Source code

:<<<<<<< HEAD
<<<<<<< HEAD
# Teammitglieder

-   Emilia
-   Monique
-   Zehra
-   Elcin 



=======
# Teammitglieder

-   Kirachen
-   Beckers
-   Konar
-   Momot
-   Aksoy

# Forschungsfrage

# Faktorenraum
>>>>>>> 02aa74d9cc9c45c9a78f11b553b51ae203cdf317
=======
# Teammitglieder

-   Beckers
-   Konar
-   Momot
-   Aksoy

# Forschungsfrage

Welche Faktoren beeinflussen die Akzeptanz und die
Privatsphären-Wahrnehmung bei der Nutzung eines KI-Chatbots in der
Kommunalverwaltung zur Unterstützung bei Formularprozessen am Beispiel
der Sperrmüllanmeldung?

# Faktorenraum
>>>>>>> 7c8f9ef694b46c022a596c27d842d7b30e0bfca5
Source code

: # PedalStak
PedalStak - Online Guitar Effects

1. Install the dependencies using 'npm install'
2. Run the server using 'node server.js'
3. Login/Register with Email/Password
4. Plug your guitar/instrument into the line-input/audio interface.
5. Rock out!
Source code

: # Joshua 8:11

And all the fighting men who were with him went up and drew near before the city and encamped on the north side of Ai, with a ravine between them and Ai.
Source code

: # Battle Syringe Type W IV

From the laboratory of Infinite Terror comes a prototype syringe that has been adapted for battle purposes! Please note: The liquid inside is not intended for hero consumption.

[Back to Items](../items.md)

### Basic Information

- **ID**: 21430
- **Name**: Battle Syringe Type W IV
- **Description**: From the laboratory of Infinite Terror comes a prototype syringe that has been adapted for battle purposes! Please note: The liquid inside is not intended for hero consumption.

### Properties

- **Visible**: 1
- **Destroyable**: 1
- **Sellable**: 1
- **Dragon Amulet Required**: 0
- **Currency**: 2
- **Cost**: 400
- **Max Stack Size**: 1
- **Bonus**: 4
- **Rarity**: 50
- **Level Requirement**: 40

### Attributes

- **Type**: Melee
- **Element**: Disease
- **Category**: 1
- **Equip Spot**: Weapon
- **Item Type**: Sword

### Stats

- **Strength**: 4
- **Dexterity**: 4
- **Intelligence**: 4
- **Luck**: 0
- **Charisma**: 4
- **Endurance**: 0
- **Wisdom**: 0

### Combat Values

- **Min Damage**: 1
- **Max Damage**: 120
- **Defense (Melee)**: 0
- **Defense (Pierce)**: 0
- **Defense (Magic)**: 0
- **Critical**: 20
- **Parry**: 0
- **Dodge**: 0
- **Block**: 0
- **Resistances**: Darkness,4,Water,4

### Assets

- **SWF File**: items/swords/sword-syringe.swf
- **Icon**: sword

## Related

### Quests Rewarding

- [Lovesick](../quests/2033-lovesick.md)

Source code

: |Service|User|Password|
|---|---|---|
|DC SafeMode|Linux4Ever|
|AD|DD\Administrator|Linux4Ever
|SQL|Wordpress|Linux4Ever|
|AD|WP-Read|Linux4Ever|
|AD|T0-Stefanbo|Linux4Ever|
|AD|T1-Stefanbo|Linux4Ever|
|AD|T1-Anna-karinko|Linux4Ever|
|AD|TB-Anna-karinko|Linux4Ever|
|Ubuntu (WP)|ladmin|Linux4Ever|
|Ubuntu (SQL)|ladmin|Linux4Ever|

How to complete this task
Find all lines holding the word "laboratory" in the records above and copy them.

Answer
From the laboratory of Infinite Terror comes a prototype syringe that has been adapted for battle purposes! Please note: The liquid inside is not intended for hero consumption.
- **Description**: From the laboratory of Infinite Terror comes a prototype syringe that has been adapted for battle purposes! Please note: The liquid inside is not intended for hero consumption.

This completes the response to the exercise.